Information about solutions

Solutions for these exercises are available immediately below each question.
We would like to emphasise that much evidence suggests that testing enhances learning, and we strongly encourage you to make a concerted attempt at answering each question before looking at the solutions. Immediately looking at the solutions and then copying the code into your work will lead to poorer learning.
We would also like to note that there are always many different ways to achieve the same thing in R, and the solutions provided are simply one approach.

LEARNING OBJECTIVES

Review the main concepts from introductory statistics.
Understand the concept of a function.
Be able to discuss what a statistical model is.
Understand the link between models and functions.

Refresher of basic terminology

Question 1

Provide a short definition for each of these terms:

(Observational) unit
Variable
Categorical variable
Numeric variable
Response/dependent variable
Explanatory/independent variable
Observational study
Experiment

Solution

Term	Definition
(Observational) unit	The individual entities on which data are collected.
Variable	Any characteristic recorded on the observational units.
Categorical variable	A categorical variable places units into one of several groups. Examples are “country of birth,” “dominant hand,” and “eye colour.”
Numeric variable	A variable that records a numerical quantity for each case. For such variables standard arithmetic operations make sense. For example, average height or weight makes sense.
Response/dependent variable	A response variable (also called a dependent variable) measures the outcome of interest in a study.
Explanatory/independent variable	Explanatory variables (also called independent variables or predictors) are used to explain changes in the response variable.
Observational study	An observational study is a study in which the researcher does not manipulate any of the variables involved in the study, but merely records the values as they naturally exist.
Experiment	An experiment is a study in which the researcher imposes the values of the explanatory variable on the units before measuring the response variable.

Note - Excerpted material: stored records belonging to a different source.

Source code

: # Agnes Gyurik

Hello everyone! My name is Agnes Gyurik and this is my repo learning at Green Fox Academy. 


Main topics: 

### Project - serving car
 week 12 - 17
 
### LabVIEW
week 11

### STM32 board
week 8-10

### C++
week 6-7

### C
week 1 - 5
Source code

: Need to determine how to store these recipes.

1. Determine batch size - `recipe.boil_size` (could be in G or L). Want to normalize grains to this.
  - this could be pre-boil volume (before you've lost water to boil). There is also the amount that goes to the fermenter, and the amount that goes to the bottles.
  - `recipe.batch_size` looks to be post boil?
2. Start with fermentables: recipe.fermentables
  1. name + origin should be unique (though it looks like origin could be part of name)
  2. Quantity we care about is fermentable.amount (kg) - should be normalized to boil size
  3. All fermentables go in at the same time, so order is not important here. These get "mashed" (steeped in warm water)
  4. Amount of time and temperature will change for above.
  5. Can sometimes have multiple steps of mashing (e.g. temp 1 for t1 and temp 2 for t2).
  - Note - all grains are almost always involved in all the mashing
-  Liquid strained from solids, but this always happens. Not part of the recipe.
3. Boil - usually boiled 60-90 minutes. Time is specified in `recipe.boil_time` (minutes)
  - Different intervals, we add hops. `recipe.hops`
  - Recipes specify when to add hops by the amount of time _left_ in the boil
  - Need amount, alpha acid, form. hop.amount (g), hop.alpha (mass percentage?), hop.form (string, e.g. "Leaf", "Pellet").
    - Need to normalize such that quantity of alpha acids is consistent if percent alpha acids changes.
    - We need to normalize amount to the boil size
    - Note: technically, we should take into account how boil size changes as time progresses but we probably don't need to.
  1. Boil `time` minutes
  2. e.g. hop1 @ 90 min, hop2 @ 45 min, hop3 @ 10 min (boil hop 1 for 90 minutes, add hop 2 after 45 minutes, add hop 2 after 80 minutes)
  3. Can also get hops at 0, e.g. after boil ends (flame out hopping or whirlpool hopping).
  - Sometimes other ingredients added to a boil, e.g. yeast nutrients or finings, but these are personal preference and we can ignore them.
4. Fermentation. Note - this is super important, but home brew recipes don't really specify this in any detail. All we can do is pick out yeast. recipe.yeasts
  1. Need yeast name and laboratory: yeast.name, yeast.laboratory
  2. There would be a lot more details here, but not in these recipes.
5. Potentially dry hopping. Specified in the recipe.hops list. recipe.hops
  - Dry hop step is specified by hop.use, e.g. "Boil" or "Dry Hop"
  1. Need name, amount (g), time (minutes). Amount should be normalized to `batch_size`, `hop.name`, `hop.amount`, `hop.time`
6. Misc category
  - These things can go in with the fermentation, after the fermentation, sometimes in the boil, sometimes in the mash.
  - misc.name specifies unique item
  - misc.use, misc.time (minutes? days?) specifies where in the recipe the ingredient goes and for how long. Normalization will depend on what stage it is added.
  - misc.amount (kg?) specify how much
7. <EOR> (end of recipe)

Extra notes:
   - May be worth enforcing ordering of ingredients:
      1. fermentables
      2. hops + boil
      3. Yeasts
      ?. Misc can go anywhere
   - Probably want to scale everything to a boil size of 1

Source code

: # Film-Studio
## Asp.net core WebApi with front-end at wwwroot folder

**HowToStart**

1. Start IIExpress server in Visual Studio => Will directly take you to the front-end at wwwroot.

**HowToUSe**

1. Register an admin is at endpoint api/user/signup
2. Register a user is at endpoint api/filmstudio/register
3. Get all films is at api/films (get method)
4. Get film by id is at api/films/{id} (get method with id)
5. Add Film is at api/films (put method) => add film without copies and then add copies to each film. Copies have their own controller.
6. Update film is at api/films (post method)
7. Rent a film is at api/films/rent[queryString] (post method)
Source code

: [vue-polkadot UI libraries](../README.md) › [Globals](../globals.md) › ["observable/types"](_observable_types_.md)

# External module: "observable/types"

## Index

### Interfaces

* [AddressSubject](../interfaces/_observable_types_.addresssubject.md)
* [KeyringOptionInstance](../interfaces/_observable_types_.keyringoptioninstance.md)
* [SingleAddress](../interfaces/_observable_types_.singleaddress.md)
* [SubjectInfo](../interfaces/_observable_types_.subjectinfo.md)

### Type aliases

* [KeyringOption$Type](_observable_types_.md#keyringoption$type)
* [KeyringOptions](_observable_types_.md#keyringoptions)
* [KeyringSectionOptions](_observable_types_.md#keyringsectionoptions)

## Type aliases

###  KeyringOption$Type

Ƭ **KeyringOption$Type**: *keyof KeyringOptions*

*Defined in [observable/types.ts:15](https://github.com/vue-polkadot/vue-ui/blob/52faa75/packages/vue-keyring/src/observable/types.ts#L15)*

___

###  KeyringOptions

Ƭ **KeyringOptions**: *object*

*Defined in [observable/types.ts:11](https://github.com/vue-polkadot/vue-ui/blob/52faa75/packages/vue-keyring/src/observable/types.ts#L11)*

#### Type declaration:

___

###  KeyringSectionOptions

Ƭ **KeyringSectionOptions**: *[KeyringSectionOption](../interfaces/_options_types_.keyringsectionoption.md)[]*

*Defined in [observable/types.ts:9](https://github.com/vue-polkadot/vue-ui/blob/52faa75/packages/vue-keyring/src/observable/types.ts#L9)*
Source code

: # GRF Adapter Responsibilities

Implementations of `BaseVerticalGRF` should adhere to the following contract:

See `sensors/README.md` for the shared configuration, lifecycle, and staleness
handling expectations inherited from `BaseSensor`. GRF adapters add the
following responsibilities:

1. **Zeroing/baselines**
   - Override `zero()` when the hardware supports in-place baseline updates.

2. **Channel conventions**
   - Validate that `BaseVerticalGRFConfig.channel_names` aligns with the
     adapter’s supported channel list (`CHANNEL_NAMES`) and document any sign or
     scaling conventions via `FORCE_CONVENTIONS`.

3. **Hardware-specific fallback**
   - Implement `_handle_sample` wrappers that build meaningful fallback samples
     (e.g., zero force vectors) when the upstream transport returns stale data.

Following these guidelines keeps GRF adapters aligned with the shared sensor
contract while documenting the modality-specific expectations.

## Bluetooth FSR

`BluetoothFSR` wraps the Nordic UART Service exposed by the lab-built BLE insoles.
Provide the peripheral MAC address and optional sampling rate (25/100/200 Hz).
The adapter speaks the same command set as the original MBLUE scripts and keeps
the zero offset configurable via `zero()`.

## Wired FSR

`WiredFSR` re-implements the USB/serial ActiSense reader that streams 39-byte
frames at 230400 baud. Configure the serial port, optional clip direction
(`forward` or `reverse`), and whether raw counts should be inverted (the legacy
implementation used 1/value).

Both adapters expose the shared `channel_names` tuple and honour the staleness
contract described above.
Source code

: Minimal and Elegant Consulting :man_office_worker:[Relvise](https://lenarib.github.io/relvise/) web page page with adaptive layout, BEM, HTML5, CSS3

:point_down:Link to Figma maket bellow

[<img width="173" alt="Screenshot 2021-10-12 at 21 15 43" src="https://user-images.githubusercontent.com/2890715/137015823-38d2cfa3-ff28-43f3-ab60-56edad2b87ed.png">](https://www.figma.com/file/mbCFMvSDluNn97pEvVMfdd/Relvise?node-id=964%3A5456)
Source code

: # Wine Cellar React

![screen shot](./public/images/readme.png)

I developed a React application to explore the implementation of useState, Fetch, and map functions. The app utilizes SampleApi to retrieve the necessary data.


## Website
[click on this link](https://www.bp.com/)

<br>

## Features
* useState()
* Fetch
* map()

Functions and mathematical models

Question 2

Consider the function \(y = 2 + 5 \ x\).

Identify the independent variable
Identify the dependent variable
Describe in words what the function does, and compute the output for the following input: \[ x = \begin{bmatrix} 2 \\ 6 \end{bmatrix} \]

Solution

Question 3

Write down in words and in symbols the function summarising the relationship between the side of a square and its perimeter.

Hint: We are interested in how the perimeter varies as a function of its side. Hence, the perimeter is the dependent variable, and the side is the independent variable.

Solution

In today’s lab you will compute the output of functions and plot them. To do so, you will need functionality from the tidyverse package such as tibble(), mutate(), and ggplot(). If you don’t have the package installed, go to the RStudio menu, select Tools, click Install Packages, type tidyverse and click install.

Question 4

Load the tidyverse package.

Create a data set called squares containing the perimeter of squares having sides of length \(0, 2, 5, 9\) metres.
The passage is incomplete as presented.